I remember registering at a new GP surgery shortly after I had moved home and being asked to go in for an initial appointment where they ask some basic questions and take a couple of tests as a new patient. The nurse asked me:
“Is there any history of illness in the family”.
Unable to recall any pattern of diabetes, heart disease or cancers, I replied:
I was being facetious. Well, partly, anyway. Because addiction does run through my clan like a slow burning wildfire that has smouldered on our family tree since as long as I can remember. Whether it be opiates, Valium or alcohol, there’s not been one of us that hasn’t worn it’s crown. After losing my uncle when I was ten I suddenly found I was the only one in my class who knew what an overdose was and that I wasn’t allowed to talk about it. Some have been higher functioning than others, but even my own beloved grandfather- a lifelong Muslim- saw no contradiction with strolling out of mosque everyday to grab a couple of John Smiths in a pub called (of all things) the Adam and Eve.
And now this week, we have suddenly and unexpectedly been forced to say goodbye to another much loved member of our fold. It was the bottle that got him, and in our world there isn’t much of a stigma about alcoholism because it’s seen as normal. I remember once meeting them all in the local pub and ordering a soft drink as I was working later on.

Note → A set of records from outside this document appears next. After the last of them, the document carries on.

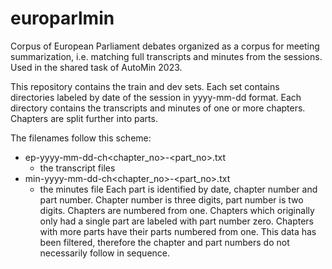 # europarlmin
Corpus of European Parliament debates organized as a corpus for meeting summarization, i.e. matching full transcripts and minutes from the sessions. Used in the shared task of AutoMin 2023.

This repository contains the train and dev sets. Each set contains directories labeled by date of the session in yyyy-mm-dd format. Each directory contains the transcripts and minutes of one or more chapters. Chapters are split further into parts.

The filenames follow this scheme:
- ep-yyyy-mm-dd-ch\<chapter_no\>-\<part_no\>.txt
  - the transcript files
- min-yyyy-mm-dd-ch\<chapter_no\>-\<part_no\>.txt
  - the minutes file
Each part is identified by date, chapter number and part number. Chapter number is three digits, part number is two digits. Chapters are numbered from one. Chapters which originally only had a single part are labeled with part number zero. Chapters with more parts have their parts numbered from one. This data has been filtered, therefore the chapter and part numbers do not necessarily follow in sequence.
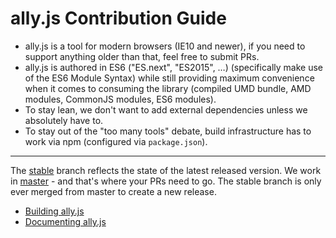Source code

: # ally.js Contribution Guide

* ally.js is a tool for modern browsers (IE10 and newer), if you need to support anything older than that, feel free to submit PRs.
* ally.js is authored in ES6 ("ES.next", "ES2015", …) (specifically make use of the ES6 Module Syntax) while still providing maximum convenience when it comes to consuming the library (compiled UMD bundle, AMD modules, CommonJS modules, ES6 modules).
* To stay lean, we don't want to add external dependencies unless we absolutely have to.
* To stay out of the "too many tools" debate, build infrastructure has to work via npm (configured via `package.json`).

---

The [stable](https://github.com/medialize/ally.js/tree/stavke) branch reflects the state of the latest released version. We work in [master](https://github.com/medialize/ally.js/tree/master) - and that's where your PRs need to go. The stable branch is only ever merged from master to create a new release.

* [Building ally.js](docs/build.md)
* [Documenting ally.js](docs/docs.md)
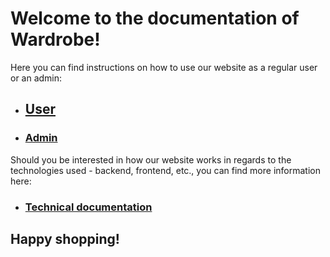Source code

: # Welcome to the documentation of Wardrobe!

Here you can find instructions on how to use our website as a regular user or an admin:
- ## [User](User/User.md)
- ### [Admin](Admin/Admin.md)

Should you be interested in how our website works in regards to the technologies used - backend, frontend, etc., 
you can find more information here:
- ### [Technical documentation](Script_documentation/Basic_Structure_of_the_Project.md)


## Happy shopping!
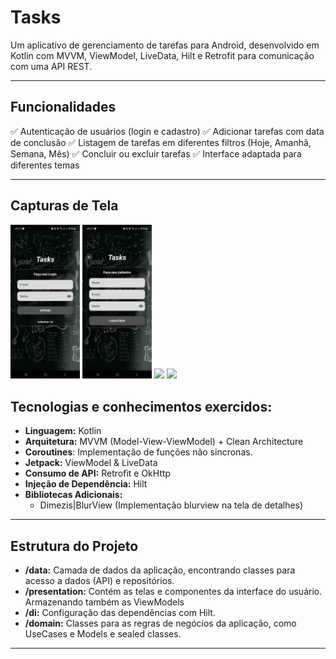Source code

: # Tasks

Um aplicativo de gerenciamento de tarefas para Android, desenvolvido em Kotlin com MVVM, ViewModel, LiveData, Hilt e Retrofit para comunicação com uma API REST.

---

## Funcionalidades
✅ Autenticação de usuários (login e cadastro)
✅ Adicionar tarefas com data de conclusão
✅ Listagem de tarefas em diferentes filtros (Hoje, Amanhã, Semana, Mês)
✅ Concluir ou excluir tarefas
✅ Interface adaptada para diferentes temas

---

## Capturas de Tela
<p>
<img src="screenshots/screenshot_1.png" width="22%">
<img src="screenshots/screenshot_2.png" width="22%">
<img src="screenshots/screenshot_3.png" width="22%">
<img src="screenshots/screenrecording.gif" width="22%">
</p>

## Tecnologias e conhecimentos exercidos:
- **Linguagem:** Kotlin
- **Arquitetura:** MVVM (Model-View-ViewModel) + Clean Architecture
- **Coroutines**: Implementação de funções não sincronas.
- **Jetpack:** ViewModel & LiveData
- **Consumo de API:** Retrofit e OkHttp
- **Injeção de Dependência:** Hilt
- **Bibliotecas Adicionais:**
  - Dimezis|BlurView (Implementação blurview na tela de detalhes)
---

## Estrutura do Projeto

- **/data:** Camada de dados da aplicação, encontrando classes para acesso a dados (API) e repositórios.
- **/presentation:** Contém as telas e componentes da interface do usuário. Armazenando também as ViewModels
- **/di:** Configuração das dependências com Hilt.
- **/domain:** Classes para as regras de negócios da aplicação, como UseCases e Models e sealed classes.

---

“Eeeeeee, is she definitely your daughter!” someone shrieked with laughter at my mam. Of course it was immediately decided I must be pregnant, as that was the only possible explanation they could come up with as to why I had refused, and I spent the next hour with barely coherent acquaintances staggering up to me, patting my stomach, offering ginger biscuits and saying “you’re still allowed a couple you know”. Not that I’m about to become the poster girl of the Temperance League anytime soon. I’ve had my own struggles with addiction and unhealthy coping mechanisms on and off, and I certainly don’t class myself as any more functional.
But there’s a tendency in addicted families and communities to rewrite events when something happens that scares us. With our latest family member, the form that has taken is a rumour that he died of Covid-19. Which he didn’t. But it makes some of those who knew him feel better rather than admit he died of living a lifestyle that is identical to theirs. If they believe that, they can carry on as they are now. But hiding the truth is insulting, even if I understand why they do it. It hides how ill he got. It hides the events that led him to that path and it hides how eventually he did try so hard and determinedly to save himself. It was just sadly too late. There has been a huge surge in alcohol and drug intake during the pandemic, which was entirely predictable as we all found ourselves in a state of collective trauma and uncertainty which left some of us reaching for any vessel with a ‘DRINK ME’ label on it to escape to another world.
But it veils our passion. It kettles our love and anger that drives us to change the things keep us miserable. Because it forces us to nurture that other craving more, pretending to us that it is nourishment.
I’m certainly not here to give an intervention to anyone, but if you have found yourself in this position more recently, either because of the pandemic or for other reasons that have left you overwhelmed, it’s okay. You aren’t by yourself and there are hands reaching out to pull you up if you look up to grasp one.